Work to complete =
Find and copy each line of the listing below that has the word "caps" in it.

Records for this exercise =
==========
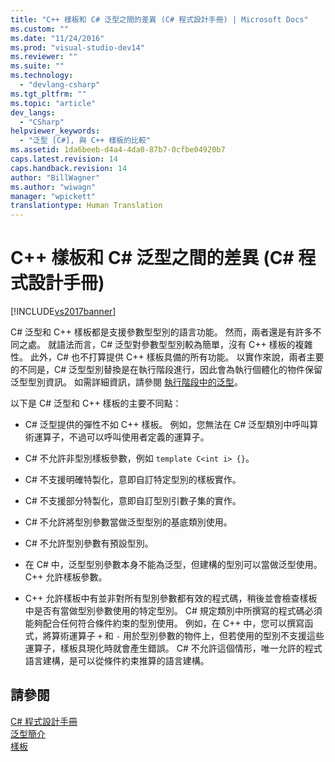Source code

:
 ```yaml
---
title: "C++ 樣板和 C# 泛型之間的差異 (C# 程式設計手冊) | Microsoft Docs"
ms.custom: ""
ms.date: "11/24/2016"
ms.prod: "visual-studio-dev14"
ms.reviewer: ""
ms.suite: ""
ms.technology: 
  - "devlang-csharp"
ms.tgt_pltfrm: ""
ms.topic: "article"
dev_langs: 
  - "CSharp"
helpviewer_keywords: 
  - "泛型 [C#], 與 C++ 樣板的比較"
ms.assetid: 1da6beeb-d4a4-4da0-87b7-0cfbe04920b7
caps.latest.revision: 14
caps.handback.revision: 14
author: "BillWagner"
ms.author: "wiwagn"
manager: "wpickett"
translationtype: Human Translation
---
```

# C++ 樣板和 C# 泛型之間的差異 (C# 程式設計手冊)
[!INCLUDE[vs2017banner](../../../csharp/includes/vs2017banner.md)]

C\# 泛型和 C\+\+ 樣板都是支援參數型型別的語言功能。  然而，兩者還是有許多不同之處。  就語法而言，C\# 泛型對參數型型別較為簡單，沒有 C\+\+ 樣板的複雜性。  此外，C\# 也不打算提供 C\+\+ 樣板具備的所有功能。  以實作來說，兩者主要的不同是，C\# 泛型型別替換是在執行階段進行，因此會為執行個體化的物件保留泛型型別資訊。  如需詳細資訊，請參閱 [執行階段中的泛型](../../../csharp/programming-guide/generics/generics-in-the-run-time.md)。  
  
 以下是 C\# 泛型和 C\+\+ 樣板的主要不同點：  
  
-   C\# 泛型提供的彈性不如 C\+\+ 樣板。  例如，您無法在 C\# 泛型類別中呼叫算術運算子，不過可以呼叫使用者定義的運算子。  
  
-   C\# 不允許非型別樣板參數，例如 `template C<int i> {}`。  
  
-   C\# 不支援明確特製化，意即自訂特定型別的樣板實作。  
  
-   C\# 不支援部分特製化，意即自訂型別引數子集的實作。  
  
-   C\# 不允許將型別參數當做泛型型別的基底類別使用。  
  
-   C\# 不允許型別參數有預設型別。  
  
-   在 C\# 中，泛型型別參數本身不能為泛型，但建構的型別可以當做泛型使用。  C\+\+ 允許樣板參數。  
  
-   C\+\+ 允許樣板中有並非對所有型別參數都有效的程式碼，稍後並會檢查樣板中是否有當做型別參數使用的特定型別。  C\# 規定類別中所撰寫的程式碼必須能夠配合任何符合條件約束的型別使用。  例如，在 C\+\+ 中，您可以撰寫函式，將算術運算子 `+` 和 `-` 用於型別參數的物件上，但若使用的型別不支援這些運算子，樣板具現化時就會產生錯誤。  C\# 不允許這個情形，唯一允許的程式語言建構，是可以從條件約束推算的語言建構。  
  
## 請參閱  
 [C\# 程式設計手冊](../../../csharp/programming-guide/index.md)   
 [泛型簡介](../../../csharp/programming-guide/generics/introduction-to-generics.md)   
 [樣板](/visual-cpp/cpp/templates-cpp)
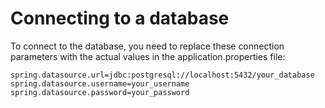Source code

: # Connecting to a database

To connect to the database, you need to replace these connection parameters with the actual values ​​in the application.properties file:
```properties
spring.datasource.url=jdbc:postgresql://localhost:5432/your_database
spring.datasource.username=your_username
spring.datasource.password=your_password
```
==========
Answer space =
caps.latest.revision: 14
caps.handback.revision: 14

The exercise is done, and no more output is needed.